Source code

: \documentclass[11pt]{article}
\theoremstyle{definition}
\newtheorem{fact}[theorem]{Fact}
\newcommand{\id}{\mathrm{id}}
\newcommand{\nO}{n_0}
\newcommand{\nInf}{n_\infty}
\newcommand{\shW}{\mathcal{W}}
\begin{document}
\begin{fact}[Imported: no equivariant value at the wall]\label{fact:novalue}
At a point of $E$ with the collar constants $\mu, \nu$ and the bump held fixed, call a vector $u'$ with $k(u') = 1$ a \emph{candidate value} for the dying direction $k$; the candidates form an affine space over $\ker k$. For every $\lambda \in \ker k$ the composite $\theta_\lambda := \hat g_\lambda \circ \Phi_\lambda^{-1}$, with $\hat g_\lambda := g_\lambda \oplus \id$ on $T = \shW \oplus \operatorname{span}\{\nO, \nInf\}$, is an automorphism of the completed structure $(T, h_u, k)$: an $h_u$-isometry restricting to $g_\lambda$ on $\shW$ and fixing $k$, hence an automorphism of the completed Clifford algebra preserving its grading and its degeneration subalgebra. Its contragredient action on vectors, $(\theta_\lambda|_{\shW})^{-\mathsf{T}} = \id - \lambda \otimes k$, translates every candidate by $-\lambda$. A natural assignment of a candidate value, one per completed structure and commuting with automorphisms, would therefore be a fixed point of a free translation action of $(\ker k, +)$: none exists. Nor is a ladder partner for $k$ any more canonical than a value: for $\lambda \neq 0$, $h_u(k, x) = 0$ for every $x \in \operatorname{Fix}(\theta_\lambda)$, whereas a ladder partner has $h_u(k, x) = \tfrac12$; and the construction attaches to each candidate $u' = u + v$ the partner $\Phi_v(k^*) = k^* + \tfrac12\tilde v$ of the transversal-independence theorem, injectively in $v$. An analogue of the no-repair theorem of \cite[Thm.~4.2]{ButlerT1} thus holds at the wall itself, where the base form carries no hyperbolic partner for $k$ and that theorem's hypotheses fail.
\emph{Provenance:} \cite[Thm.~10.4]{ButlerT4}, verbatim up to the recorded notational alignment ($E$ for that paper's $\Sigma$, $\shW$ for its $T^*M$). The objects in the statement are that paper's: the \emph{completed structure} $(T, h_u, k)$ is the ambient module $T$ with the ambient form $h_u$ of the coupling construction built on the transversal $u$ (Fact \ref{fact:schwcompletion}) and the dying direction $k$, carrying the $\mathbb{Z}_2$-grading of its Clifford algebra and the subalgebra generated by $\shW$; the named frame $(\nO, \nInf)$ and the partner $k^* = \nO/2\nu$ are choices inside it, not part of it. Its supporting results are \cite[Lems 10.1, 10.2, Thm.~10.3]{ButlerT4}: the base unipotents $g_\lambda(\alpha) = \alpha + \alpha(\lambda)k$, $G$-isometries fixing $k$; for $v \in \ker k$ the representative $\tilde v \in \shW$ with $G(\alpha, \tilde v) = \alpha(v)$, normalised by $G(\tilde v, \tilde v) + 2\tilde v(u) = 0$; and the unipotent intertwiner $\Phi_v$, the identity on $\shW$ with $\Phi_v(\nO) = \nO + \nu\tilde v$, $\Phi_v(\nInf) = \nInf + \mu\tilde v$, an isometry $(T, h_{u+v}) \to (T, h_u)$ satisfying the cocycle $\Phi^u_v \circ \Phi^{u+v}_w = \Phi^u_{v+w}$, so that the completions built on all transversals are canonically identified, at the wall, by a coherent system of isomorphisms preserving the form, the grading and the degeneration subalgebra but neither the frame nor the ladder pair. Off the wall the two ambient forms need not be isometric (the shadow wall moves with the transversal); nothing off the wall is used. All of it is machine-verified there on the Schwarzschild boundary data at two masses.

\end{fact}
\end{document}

### Task details
Transcribe every record above exactly as it appears.

### Response box
Source code

: \documentclass[11pt]{article}
\theoremstyle{definition}
\newtheorem{fact}[theorem]{Fact}
\newcommand{\id}{\mathrm{id}}
\newcommand{\nO}{n_0}
\newcommand{\nInf}{n_\infty}
\newcommand{\shW}{\mathcal{W}}
\begin{document}
\begin{fact}[Imported: no equivariant value at the wall]\label{fact:novalue}
At a point of $E$ with the collar constants $\mu, \nu$ and the bump held fixed, call a vector $u'$ with $k(u') = 1$ a \emph{candidate value} for the dying direction $k$; the candidates form an affine space over $\ker k$. For every $\lambda \in \ker k$ the composite $\theta_\lambda := \hat g_\lambda \circ \Phi_\lambda^{-1}$, with $\hat g_\lambda := g_\lambda \oplus \id$ on $T = \shW \oplus \operatorname{span}\{\nO, \nInf\}$, is an automorphism of the completed structure $(T, h_u, k)$: an $h_u$-isometry restricting to $g_\lambda$ on $\shW$ and fixing $k$, hence an automorphism of the completed Clifford algebra preserving its grading and its degeneration subalgebra. Its contragredient action on vectors, $(\theta_\lambda|_{\shW})^{-\mathsf{T}} = \id - \lambda \otimes k$, translates every candidate by $-\lambda$. A natural assignment of a candidate value, one per completed structure and commuting with automorphisms, would therefore be a fixed point of a free translation action of $(\ker k, +)$: none exists. Nor is a ladder partner for $k$ any more canonical than a value: for $\lambda \neq 0$, $h_u(k, x) = 0$ for every $x \in \operatorname{Fix}(\theta_\lambda)$, whereas a ladder partner has $h_u(k, x) = \tfrac12$; and the construction attaches to each candidate $u' = u + v$ the partner $\Phi_v(k^*) = k^* + \tfrac12\tilde v$ of the transversal-independence theorem, injectively in $v$. An analogue of the no-repair theorem of \cite[Thm.~4.2]{ButlerT1} thus holds at the wall itself, where the base form carries no hyperbolic partner for $k$ and that theorem's hypotheses fail.
\emph{Provenance:} \cite[Thm.~10.4]{ButlerT4}, verbatim up to the recorded notational alignment ($E$ for that paper's $\Sigma$, $\shW$ for its $T^*M$). The objects in the statement are that paper's: the \emph{completed structure} $(T, h_u, k)$ is the ambient module $T$ with the ambient form $h_u$ of the coupling construction built on the transversal $u$ (Fact \ref{fact:schwcompletion}) and the dying direction $k$, carrying the $\mathbb{Z}_2$-grading of its Clifford algebra and the subalgebra generated by $\shW$; the named frame $(\nO, \nInf)$ and the partner $k^* = \nO/2\nu$ are choices inside it, not part of it. Its supporting results are \cite[Lems 10.1, 10.2, Thm.~10.3]{ButlerT4}: the base unipotents $g_\lambda(\alpha) = \alpha + \alpha(\lambda)k$, $G$-isometries fixing $k$; for $v \in \ker k$ the representative $\tilde v \in \shW$ with $G(\alpha, \tilde v) = \alpha(v)$, normalised by $G(\tilde v, \tilde v) + 2\tilde v(u) = 0$; and the unipotent intertwiner $\Phi_v$, the identity on $\shW$ with $\Phi_v(\nO) = \nO + \nu\tilde v$, $\Phi_v(\nInf) = \nInf + \mu\tilde v$, an isometry $(T, h_{u+v}) \to (T, h_u)$ satisfying the cocycle $\Phi^u_v \circ \Phi^{u+v}_w = \Phi^u_{v+w}$, so that the completions built on all transversals are canonically identified, at the wall, by a coherent system of isomorphisms preserving the form, the grading and the degeneration subalgebra but neither the frame nor the ladder pair. Off the wall the two ambient forms need not be isometric (the shadow wall moves with the transversal); nothing off the wall is used. All of it is machine-verified there on the Schwarzschild boundary data at two masses.

\end{fact}
\end{document}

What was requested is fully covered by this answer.